Stored data

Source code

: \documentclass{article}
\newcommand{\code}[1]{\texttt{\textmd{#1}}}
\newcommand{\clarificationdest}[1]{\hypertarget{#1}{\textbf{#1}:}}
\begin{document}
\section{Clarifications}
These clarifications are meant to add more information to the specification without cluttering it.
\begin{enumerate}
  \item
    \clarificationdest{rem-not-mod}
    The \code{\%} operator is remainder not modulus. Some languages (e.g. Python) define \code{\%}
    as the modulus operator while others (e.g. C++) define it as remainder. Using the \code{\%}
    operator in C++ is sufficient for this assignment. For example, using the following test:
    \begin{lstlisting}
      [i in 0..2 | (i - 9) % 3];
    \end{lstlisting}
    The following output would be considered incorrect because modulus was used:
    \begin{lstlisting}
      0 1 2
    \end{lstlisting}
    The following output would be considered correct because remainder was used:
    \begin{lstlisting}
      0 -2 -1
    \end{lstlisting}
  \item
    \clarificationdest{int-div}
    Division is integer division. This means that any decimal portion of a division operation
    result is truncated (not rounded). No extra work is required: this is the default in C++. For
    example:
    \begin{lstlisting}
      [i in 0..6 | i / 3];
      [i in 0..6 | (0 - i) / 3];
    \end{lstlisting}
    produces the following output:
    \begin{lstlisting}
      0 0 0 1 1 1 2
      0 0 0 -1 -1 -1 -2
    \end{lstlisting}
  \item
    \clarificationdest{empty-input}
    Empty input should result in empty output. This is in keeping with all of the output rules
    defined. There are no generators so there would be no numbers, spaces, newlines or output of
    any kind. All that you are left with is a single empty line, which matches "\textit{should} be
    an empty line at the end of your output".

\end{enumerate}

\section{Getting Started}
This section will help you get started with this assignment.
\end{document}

### Work to complete
The response has to match the data exactly, line for line.

### Solution to the problem
Source code

: \documentclass{article}
\newcommand{\code}[1]{\texttt{\textmd{#1}}}
\newcommand{\clarificationdest}[1]{\hypertarget{#1}{\textbf{#1}:}}
\begin{document}
\section{Clarifications}
These clarifications are meant to add more information to the specification without cluttering it.
\begin{enumerate}
  \item
    \clarificationdest{rem-not-mod}
    The \code{\%} operator is remainder not modulus. Some languages (e.g. Python) define \code{\%}
    as the modulus operator while others (e.g. C++) define it as remainder. Using the \code{\%}
    operator in C++ is sufficient for this assignment. For example, using the following test:
    \begin{lstlisting}
      [i in 0..2 | (i - 9) % 3];
    \end{lstlisting}
    The following output would be considered incorrect because modulus was used:
    \begin{lstlisting}
      0 1 2
    \end{lstlisting}
    The following output would be considered correct because remainder was used:
    \begin{lstlisting}
      0 -2 -1
    \end{lstlisting}
  \item
    \clarificationdest{int-div}
    Division is integer division. This means that any decimal portion of a division operation
    result is truncated (not rounded). No extra work is required: this is the default in C++. For
    example:
    \begin{lstlisting}
      [i in 0..6 | i / 3];
      [i in 0..6 | (0 - i) / 3];
    \end{lstlisting}
    produces the following output:
    \begin{lstlisting}
      0 0 0 1 1 1 2
      0 0 0 -1 -1 -1 -2
    \end{lstlisting}
  \item
    \clarificationdest{empty-input}
    Empty input should result in empty output. This is in keeping with all of the output rules
    defined. There are no generators so there would be no numbers, spaces, newlines or output of
    any kind. All that you are left with is a single empty line, which matches "\textit{should} be
    an empty line at the end of your output".

\end{enumerate}

\section{Getting Started}
This section will help you get started with this assignment.
\end{document}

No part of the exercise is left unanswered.